Records to use START

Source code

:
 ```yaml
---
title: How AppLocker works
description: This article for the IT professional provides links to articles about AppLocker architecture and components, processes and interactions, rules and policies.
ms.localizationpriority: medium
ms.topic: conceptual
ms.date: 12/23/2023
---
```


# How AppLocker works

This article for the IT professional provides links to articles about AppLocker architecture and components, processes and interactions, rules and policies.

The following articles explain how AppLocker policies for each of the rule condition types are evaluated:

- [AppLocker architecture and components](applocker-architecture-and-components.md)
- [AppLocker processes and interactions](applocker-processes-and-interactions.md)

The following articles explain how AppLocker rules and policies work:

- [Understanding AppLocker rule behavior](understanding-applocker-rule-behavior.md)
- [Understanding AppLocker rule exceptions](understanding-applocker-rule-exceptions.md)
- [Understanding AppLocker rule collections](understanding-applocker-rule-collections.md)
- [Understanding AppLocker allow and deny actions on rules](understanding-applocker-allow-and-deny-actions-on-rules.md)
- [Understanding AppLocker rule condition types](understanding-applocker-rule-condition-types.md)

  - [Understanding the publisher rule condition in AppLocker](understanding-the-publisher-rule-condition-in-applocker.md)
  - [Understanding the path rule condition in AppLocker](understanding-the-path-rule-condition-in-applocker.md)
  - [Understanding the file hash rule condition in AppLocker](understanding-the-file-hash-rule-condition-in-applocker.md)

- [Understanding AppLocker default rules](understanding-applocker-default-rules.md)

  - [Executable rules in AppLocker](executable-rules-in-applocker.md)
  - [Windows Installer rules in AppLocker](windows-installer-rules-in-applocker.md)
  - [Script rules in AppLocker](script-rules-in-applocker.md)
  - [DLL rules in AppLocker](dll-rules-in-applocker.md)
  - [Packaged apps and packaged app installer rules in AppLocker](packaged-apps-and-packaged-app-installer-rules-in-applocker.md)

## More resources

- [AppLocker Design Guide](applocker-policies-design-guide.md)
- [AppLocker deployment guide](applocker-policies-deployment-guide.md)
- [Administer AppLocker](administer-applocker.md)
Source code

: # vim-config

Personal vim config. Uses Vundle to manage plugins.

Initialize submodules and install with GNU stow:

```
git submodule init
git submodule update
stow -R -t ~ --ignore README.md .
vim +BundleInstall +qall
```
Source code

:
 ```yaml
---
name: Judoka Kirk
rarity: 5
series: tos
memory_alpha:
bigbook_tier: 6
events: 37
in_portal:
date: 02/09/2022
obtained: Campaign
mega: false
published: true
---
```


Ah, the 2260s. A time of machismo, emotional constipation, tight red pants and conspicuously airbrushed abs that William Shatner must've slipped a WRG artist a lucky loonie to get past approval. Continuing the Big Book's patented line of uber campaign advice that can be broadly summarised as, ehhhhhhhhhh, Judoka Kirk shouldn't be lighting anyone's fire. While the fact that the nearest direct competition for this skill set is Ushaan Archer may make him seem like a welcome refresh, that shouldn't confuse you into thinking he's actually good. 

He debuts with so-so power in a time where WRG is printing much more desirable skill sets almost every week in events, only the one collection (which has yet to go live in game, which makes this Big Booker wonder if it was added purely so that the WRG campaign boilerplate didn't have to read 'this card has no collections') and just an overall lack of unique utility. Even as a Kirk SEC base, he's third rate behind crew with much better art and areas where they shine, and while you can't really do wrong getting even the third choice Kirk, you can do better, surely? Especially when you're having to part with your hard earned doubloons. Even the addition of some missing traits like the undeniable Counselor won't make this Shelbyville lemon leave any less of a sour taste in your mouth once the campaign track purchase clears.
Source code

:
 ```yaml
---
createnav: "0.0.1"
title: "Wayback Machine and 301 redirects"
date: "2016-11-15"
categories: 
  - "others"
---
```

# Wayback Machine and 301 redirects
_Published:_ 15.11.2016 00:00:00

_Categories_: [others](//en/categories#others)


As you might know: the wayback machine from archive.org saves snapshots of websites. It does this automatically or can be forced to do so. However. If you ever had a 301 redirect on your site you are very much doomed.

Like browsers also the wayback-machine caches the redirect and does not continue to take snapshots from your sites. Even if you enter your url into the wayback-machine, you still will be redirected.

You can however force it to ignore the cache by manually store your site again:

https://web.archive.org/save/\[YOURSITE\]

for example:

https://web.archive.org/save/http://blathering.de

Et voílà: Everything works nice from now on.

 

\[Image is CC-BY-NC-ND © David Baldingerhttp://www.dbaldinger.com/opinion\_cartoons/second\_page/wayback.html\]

Records to use END
Records to use START

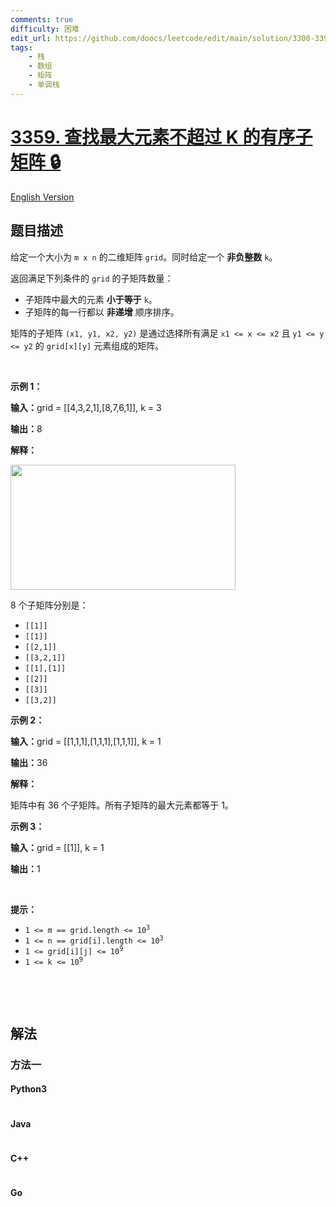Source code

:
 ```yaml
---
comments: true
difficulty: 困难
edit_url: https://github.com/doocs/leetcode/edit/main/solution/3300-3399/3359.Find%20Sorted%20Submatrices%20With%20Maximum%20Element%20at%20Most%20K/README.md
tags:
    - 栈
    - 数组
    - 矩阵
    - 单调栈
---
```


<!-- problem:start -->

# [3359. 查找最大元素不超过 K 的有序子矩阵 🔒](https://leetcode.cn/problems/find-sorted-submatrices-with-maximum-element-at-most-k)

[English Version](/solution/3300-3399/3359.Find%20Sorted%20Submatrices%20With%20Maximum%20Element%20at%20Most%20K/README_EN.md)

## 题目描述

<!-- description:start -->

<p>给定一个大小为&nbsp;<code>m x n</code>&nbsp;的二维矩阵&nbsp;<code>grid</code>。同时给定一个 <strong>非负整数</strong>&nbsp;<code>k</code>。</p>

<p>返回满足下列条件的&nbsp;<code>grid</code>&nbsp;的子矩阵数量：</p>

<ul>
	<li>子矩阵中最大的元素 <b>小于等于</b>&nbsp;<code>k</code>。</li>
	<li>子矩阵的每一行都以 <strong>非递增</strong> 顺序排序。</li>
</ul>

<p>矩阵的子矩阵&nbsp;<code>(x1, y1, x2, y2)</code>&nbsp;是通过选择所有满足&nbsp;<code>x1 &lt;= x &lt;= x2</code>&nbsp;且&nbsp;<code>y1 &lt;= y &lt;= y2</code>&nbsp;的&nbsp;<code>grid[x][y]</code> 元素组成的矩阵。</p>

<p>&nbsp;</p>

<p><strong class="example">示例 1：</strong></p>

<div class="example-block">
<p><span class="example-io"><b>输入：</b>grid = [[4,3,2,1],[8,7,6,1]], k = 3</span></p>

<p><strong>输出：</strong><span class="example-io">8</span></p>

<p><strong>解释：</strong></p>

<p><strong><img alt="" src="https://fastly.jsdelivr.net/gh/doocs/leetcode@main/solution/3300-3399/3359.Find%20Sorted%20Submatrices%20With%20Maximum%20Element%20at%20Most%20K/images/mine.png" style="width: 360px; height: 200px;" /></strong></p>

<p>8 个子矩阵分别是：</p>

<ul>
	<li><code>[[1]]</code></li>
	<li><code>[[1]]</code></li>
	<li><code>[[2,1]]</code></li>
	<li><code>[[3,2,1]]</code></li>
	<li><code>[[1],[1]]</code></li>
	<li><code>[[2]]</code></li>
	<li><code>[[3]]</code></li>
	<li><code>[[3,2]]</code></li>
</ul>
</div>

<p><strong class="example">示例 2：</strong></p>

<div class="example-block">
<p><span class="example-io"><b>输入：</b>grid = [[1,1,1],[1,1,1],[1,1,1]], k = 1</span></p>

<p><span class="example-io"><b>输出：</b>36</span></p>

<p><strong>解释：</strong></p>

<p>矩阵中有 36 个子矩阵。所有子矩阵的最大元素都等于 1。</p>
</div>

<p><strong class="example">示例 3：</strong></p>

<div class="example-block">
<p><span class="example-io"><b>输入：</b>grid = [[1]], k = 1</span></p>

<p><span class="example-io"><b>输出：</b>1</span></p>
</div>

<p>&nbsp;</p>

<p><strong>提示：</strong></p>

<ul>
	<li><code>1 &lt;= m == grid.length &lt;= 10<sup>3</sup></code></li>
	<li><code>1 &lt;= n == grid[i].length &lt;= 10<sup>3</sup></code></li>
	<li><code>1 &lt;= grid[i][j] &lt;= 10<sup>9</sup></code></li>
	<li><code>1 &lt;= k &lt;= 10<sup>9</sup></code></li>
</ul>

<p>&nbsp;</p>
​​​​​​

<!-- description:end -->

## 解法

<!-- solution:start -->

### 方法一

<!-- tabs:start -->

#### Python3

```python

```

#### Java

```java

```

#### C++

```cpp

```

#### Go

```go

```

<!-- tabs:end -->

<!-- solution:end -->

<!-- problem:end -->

Records to use END

Task item: Go over the data above and copy every line that has the word "description" in it.

Output of the task:
description: This article for the IT professional provides links to articles about AppLocker architecture and components, processes and interactions, rules and policies.
<!-- description:start -->
<!-- description:end -->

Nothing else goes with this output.